## [What is being asked]
Send back all of the data, word for word.

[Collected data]
-- Opening Marker --

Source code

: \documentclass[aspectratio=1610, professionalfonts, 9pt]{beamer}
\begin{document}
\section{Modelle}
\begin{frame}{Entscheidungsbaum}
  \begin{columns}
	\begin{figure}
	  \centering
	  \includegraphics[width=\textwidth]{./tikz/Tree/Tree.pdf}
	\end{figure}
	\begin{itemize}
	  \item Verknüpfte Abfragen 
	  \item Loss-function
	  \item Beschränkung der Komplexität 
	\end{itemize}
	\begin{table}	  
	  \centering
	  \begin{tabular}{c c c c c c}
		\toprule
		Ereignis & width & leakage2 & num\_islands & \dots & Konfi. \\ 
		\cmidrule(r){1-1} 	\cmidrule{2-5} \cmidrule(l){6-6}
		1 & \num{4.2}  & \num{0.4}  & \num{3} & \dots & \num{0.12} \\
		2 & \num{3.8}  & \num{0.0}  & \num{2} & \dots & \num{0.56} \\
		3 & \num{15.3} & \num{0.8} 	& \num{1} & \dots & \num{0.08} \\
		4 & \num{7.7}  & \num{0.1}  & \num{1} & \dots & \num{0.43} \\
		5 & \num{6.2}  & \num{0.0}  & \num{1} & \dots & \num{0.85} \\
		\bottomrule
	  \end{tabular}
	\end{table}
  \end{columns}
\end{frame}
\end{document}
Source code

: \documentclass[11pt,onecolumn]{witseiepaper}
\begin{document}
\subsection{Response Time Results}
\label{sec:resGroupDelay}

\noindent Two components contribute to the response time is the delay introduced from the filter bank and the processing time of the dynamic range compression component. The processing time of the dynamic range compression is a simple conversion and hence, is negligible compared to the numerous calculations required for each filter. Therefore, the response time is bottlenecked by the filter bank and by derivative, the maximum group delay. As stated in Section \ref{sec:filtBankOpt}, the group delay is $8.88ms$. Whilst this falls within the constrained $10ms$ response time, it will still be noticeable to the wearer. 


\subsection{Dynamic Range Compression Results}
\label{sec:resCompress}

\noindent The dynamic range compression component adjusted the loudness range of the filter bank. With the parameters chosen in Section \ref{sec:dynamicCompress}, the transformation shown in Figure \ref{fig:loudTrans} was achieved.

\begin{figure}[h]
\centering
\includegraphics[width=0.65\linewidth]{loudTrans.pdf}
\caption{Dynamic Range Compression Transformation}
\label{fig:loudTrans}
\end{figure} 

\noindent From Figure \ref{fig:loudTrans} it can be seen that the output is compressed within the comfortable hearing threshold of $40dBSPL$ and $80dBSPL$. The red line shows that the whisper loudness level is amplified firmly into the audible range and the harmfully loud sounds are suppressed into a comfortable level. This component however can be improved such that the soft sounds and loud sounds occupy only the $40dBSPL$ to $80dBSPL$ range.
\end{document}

-- Closing Marker --

## [Result for this task]
Source code

: \documentclass[aspectratio=1610, professionalfonts, 9pt]{beamer}
\begin{document}
\section{Modelle}
\begin{frame}{Entscheidungsbaum}
  \begin{columns}
	\begin{figure}
	  \centering
	  \includegraphics[width=\textwidth]{./tikz/Tree/Tree.pdf}
	\end{figure}
	\begin{itemize}
	  \item Verknüpfte Abfragen 
	  \item Loss-function
	  \item Beschränkung der Komplexität 
	\end{itemize}
	\begin{table}	  
	  \centering
	  \begin{tabular}{c c c c c c}
		\toprule
		Ereignis & width & leakage2 & num\_islands & \dots & Konfi. \\ 
		\cmidrule(r){1-1} 	\cmidrule{2-5} \cmidrule(l){6-6}
		1 & \num{4.2}  & \num{0.4}  & \num{3} & \dots & \num{0.12} \\
		2 & \num{3.8}  & \num{0.0}  & \num{2} & \dots & \num{0.56} \\
		3 & \num{15.3} & \num{0.8} 	& \num{1} & \dots & \num{0.08} \\
		4 & \num{7.7}  & \num{0.1}  & \num{1} & \dots & \num{0.43} \\
		5 & \num{6.2}  & \num{0.0}  & \num{1} & \dots & \num{0.85} \\
		\bottomrule
	  \end{tabular}
	\end{table}
  \end{columns}
\end{frame}
\end{document}
Source code

: \documentclass[11pt,onecolumn]{witseiepaper}
\begin{document}
\subsection{Response Time Results}
\label{sec:resGroupDelay}

\noindent Two components contribute to the response time is the delay introduced from the filter bank and the processing time of the dynamic range compression component. The processing time of the dynamic range compression is a simple conversion and hence, is negligible compared to the numerous calculations required for each filter. Therefore, the response time is bottlenecked by the filter bank and by derivative, the maximum group delay. As stated in Section \ref{sec:filtBankOpt}, the group delay is $8.88ms$. Whilst this falls within the constrained $10ms$ response time, it will still be noticeable to the wearer. 


\subsection{Dynamic Range Compression Results}
\label{sec:resCompress}

\noindent The dynamic range compression component adjusted the loudness range of the filter bank. With the parameters chosen in Section \ref{sec:dynamicCompress}, the transformation shown in Figure \ref{fig:loudTrans} was achieved.

\begin{figure}[h]
\centering
\includegraphics[width=0.65\linewidth]{loudTrans.pdf}
\caption{Dynamic Range Compression Transformation}
\label{fig:loudTrans}
\end{figure} 

\noindent From Figure \ref{fig:loudTrans} it can be seen that the output is compressed within the comfortable hearing threshold of $40dBSPL$ and $80dBSPL$. The red line shows that the whisper loudness level is amplified firmly into the audible range and the harmfully loud sounds are suppressed into a comfortable level. This component however can be improved such that the soft sounds and loud sounds occupy only the $40dBSPL$ to $80dBSPL$ range.
\end{document}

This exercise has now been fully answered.